> EXERCISE INSTRUCTIONS:
Only the text of the records belongs in the answer, copied exactly and without pictures.

Top of RAW DATA

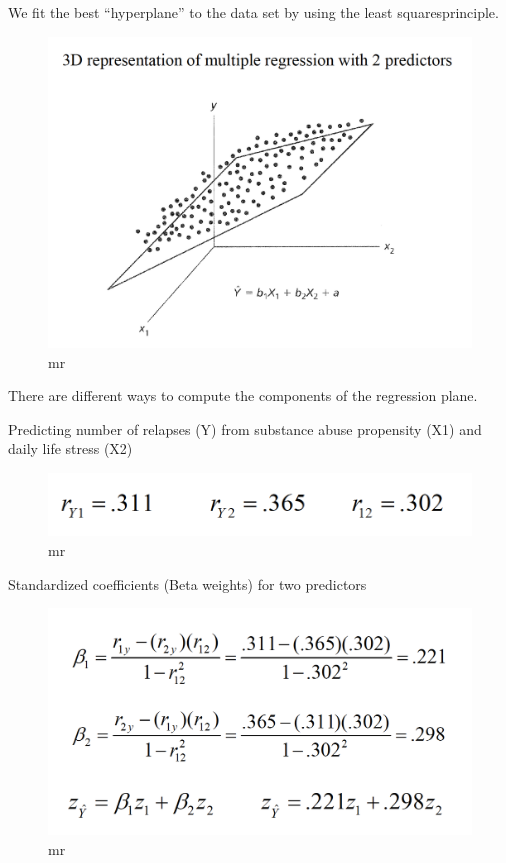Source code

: \documentclass[]{book}
\theoremstyle{definition}
\theoremstyle{definition}
\theoremstyle{definition}
\theoremstyle{remark}
\begin{document}
We fit the best ``hyperplane'' to the data set by using the least
squaresprinciple.

\begin{figure}
\centering
\includegraphics{img/hicksmr2.png}
\caption{mr}
\end{figure}

There are different ways to compute the components of the regression
plane.

Predicting number of relapses (Y) from substance abuse propensity (X1)
and daily life stress (X2)

\begin{figure}
\centering
\includegraphics{img/hicksmr3.png}
\caption{mr}
\end{figure}

Standardized coefficients (Beta weights) for two predictors

\begin{figure}
\centering
\includegraphics{img/hicksmr4.png}
\caption{mr}
\end{figure}
\end{document}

Bottom of RAW DATA

> ANSWER FOR THIS EXERCISE:
Source code

: \documentclass[]{book}
\theoremstyle{definition}
\theoremstyle{definition}
\theoremstyle{definition}
\theoremstyle{remark}
\begin{document}
We fit the best ``hyperplane'' to the data set by using the least
squaresprinciple.

\begin{figure}
\centering
\includegraphics{img/hicksmr2.png}
\caption{mr}
\end{figure}

There are different ways to compute the components of the regression
plane.

Predicting number of relapses (Y) from substance abuse propensity (X1)
and daily life stress (X2)

\begin{figure}
\centering
\includegraphics{img/hicksmr3.png}
\caption{mr}
\end{figure}

Standardized coefficients (Beta weights) for two predictors

\begin{figure}
\centering
\includegraphics{img/hicksmr4.png}
\caption{mr}
\end{figure}
\end{document}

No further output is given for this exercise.